Someone who maintains an inventory of stocks and buys and sells those stocks is known as a ____.

Dealer

All else constant, the dividend yield will increase if the stock price ____.

Decrease

The value of a firm is derived using the firm's ______ rate and its _______ rate.

growth; discount

"Inside Quotes" represent the _________ and the ________.

highest bid price; lowest ask price

The price of a share of common stock is equal to the present value of all ______ future dividends.

Expected

P0 = (D1 + P1)/(1 + __)

R

The trading of existing shares occurs in the ______ market.

Secondary

This type of growth describes a company that grows quickly at first, then slower in future years.

Non-constant

When voting for the board of directors, the number of votes a shareholder is entitled to is generally determined as follows:

One vote per share held

What is the formula for the present value of a growing perpetuity where C1 is the net cash flow, R is the required return and g is the growth rate?

P = C1/(R-g)

If unpaid preferred dividends must be "caught up" before any common dividends can be paid, they are called _________ dividends.

cumulative

The ______ can be interpreted as the capital gains yield.

growth rate

The fundamental business of the New York Stock Exchange is to attract _______.

order flow

New York Stock Exchange Designated Market Makers (DMMs) were formerly called ________ .

specialists

Which one of the following is true about dividend growth patterns?

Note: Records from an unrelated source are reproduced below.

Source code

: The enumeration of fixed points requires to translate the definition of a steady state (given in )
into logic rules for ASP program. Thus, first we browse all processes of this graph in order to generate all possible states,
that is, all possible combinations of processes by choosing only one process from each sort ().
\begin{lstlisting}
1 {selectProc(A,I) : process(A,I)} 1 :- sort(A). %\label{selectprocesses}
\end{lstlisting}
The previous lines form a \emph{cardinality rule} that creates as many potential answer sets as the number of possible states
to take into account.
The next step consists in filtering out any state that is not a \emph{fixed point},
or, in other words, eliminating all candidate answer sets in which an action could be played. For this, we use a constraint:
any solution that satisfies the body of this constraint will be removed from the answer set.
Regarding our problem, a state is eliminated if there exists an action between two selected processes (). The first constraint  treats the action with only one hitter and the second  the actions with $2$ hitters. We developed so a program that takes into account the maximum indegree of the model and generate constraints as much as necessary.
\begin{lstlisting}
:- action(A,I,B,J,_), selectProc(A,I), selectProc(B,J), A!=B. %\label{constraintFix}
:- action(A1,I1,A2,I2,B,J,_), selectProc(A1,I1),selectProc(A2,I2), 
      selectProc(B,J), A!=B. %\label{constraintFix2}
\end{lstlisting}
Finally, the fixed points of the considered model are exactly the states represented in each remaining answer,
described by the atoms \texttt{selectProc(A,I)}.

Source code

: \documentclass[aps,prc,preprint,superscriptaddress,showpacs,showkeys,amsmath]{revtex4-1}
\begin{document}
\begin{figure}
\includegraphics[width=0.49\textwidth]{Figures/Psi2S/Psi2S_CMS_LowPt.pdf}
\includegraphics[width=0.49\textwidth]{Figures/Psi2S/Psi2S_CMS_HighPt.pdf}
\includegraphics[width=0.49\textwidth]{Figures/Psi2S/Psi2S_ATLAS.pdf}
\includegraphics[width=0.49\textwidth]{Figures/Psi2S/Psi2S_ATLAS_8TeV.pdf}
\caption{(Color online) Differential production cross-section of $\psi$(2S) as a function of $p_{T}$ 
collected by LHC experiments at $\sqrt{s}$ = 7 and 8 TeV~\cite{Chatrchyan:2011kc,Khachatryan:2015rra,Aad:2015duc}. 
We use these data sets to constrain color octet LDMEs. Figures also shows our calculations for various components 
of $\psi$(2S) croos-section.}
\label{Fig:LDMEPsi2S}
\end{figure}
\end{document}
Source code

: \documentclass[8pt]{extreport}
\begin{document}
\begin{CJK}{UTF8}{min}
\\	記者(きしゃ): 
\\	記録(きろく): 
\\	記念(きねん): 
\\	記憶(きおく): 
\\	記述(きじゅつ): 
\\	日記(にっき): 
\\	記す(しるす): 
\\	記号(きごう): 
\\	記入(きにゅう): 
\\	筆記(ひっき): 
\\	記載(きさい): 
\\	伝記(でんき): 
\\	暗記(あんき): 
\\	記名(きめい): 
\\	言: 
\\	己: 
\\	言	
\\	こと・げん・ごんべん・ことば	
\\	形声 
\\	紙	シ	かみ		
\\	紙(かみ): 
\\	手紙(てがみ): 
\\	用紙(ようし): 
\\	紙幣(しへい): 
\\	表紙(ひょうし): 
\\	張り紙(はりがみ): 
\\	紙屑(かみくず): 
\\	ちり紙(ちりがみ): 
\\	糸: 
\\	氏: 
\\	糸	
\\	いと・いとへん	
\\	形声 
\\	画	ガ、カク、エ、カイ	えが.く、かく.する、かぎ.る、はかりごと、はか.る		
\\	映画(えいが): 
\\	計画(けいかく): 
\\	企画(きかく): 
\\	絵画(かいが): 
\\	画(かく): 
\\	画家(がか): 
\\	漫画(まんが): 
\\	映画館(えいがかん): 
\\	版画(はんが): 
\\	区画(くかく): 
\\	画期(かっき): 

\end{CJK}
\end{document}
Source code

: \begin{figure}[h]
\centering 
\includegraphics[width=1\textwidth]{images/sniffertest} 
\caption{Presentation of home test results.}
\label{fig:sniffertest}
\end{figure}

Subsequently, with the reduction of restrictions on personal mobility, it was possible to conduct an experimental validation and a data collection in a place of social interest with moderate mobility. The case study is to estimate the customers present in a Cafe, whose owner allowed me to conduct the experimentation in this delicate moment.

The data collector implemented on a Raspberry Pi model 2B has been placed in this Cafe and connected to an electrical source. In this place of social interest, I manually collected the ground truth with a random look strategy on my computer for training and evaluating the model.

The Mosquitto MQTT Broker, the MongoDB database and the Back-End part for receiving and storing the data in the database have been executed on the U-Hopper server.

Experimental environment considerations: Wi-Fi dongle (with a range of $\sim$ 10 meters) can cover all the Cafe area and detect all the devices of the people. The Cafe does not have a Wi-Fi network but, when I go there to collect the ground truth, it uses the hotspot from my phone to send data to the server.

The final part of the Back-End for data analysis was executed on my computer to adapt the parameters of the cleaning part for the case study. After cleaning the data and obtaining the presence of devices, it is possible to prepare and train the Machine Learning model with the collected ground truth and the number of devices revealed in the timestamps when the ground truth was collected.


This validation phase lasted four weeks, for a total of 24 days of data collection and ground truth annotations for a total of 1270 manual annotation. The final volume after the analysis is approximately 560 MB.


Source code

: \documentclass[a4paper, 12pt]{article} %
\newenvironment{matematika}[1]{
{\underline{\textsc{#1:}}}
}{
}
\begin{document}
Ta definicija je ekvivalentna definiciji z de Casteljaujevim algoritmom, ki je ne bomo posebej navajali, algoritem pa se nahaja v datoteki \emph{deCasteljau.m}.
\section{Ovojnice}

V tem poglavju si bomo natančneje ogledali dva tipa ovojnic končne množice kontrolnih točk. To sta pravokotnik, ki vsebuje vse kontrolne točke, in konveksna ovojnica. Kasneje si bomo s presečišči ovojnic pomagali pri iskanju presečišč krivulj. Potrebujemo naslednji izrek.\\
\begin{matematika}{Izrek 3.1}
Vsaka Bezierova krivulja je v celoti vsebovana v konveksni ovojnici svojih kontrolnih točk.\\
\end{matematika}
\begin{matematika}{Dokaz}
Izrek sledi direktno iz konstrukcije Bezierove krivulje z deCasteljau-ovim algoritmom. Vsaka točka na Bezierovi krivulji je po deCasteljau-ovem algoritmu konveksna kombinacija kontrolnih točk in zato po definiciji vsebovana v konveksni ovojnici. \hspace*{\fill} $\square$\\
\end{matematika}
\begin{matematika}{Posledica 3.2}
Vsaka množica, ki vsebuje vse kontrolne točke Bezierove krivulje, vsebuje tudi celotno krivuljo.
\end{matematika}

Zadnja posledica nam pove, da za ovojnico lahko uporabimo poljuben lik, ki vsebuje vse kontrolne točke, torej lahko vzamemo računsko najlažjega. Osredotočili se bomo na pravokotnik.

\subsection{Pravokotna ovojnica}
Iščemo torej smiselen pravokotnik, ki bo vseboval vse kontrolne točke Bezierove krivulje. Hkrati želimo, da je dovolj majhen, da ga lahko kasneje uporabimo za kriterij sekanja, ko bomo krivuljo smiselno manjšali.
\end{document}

Dividends may grow at a constant rate.

The dividend yield is determined by dividing the expected dividend (D1) by:

the current price (P0)

True or false: Daily stock prices can only be found by looking up the stock in newspapers.

False

True or false: A PE ratio that is based on estimated future earnings is called a regressive PE ratio.

False (Forward PE Ratio)

If the growth rate (g) is zero, the capital gains yield is ____.

0 (Zero)

P1 = (__ + P2)/(1 + R)

D2 (little 2)

NASDAQ has which of these features?

-Multiple market maker system. -Computer network of securities dealers.

A benchmark PE ratio can be determined using:

-a company's own historical PEs -the PEs of similar companies

The NYSE differs from the NASDAQ primarily because the NYSE has:

-a face-to-face auction market -a physical location

Preferred stock has preference over common stock in the:

-distribution of corporate assets -payment of dividends

Which of the following represents the valuation of stock using a zero growth model?

Dividend/Discount rate = D/R

The constant-growth model assumes that _________.

dividends change at a constant rate

If a company's growth for Years 1 through 3 is 20% but stabilizes at 5% beginning in Year 4, its growth pattern would be described as _______.

non-constant

What information do we need to determine the value of a stock using the zero growth model?

-Dividend -Discount rate

In the dividend growth model, the expected return for investors comes from which two sources?

-Dividend Yield -Growth rate

Which of the following are cash flows to investors in stocks?

-Dividends

Three special case patterns of dividend growth discussed in the text include:

-non-constant growth -constant growth -zero growth

For investors in the stock market, dividends from stocks are fixed and guaranteed, while capital gains are variable and not guaranteed.

False

True or false: Common stock has a set maturity.

False

Which of the following ratios might be used to estimate the value of a stock?

-The Price/Earnings ratio -The Price/Sales ratio

Which of the following are rights of common stock holders?

-The right to share proportionally in any residual value in the event of liquidation. -The right to share proportionally in any common dividends paid. -The right to vote on matters of importance.

A person who brings buyers and sellers together is called a(n) ______.

Broker

Initial public offerings of stock occur in the ____ market.

Primary

Shares of stock are first brought to the market and sold to investors in the ________ market.

Primary

Which of the following are reasons that make valuing a share of stock more difficult than valuing a bond?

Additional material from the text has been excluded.